Le semplificazioni sono una delle priorità: quali sono le mosse che vuole attivare subito?
«“Non disturbare chi vuole fare”.

Lo ha affermato il presidente Meloni nel suo discorso programmatico in occasione della fiducia: il vero Made in Italy, ovvero costruito in Italia, non deve essere “ostruito in Italia“ ma anzi sostenuto e incentivato. Assieme a strumenti di semplificazione mettiamo in campo risorse come mai prima, grazie al Pnrr, al fondo complementare, alle risorse di coesione e quelle della Legge di bilancio. E tutela, in Italia e nel mondo. Spero a conclusione dei cinque anni di legislatura il nuovo Mimit sia percepito come il Ministero delle opportunità e non più come il Ministero delle crisi».

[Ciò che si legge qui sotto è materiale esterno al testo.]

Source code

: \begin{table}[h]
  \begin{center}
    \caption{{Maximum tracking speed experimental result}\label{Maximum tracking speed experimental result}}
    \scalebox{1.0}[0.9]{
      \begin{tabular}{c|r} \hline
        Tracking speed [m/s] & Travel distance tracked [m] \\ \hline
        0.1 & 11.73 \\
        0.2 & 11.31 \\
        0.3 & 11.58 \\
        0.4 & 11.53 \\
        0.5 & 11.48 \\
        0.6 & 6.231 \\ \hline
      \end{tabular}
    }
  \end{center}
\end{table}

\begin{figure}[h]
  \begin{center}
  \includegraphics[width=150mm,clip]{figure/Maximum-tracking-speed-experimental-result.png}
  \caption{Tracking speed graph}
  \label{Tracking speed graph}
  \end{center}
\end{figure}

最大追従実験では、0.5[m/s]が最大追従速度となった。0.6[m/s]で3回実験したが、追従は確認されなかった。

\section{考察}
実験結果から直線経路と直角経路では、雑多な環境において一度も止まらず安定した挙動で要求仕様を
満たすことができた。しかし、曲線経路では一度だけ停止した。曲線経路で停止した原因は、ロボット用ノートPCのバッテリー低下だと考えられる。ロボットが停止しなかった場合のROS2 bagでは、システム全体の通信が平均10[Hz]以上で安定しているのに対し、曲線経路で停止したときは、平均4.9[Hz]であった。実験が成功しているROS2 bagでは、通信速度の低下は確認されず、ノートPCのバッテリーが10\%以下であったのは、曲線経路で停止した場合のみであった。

Lei ha parlato della creazione di un ufficio ad hoc per aiutare le aziende, piccole e grandi, a districarsi nella giungla della burocrazia, ci spiega come funzionerà e che compiti avrà nel dettaglio? Chiederete anche alle associazioni di categorie di partecipare? 
«Sarà un vero e proprio “difensore civico delle imprese” che potrà avocare a sé gli iter autorizzativi dinanzi ad inadempienze delle amministrazioni centrali e, in sinergia con Palazzo Chigi, per quelle locali. Il ministero delle Imprese è la “Casa delle imprese” e vogliamo lavorare assieme alle categorie produttive per mettere a terra, realmente, le risorse». 

Nella prima riunione della cabina di regia sul Pnrr, il presidente Meloni ha chiesto di mettere a terra rapidamente i miliardi stanziati, attivando progetti, facendo partire i cantieri, sbloccando le procedure, che ruolo avrà il suo dicastero nell’accelerare i lavori? 
«Il nostro ministero vuole che i cantieri si aprano e, soprattutto, si concludano in tempi congrui. Stiamo attivando contratti di sviluppo come mai prima su filiere produttive strategiche, sul turismo, sull’automotive, sulle batterie per realizzare anche quella sovranità tecnologica assolutamente necessaria nell’epoca della deglobalizzazione».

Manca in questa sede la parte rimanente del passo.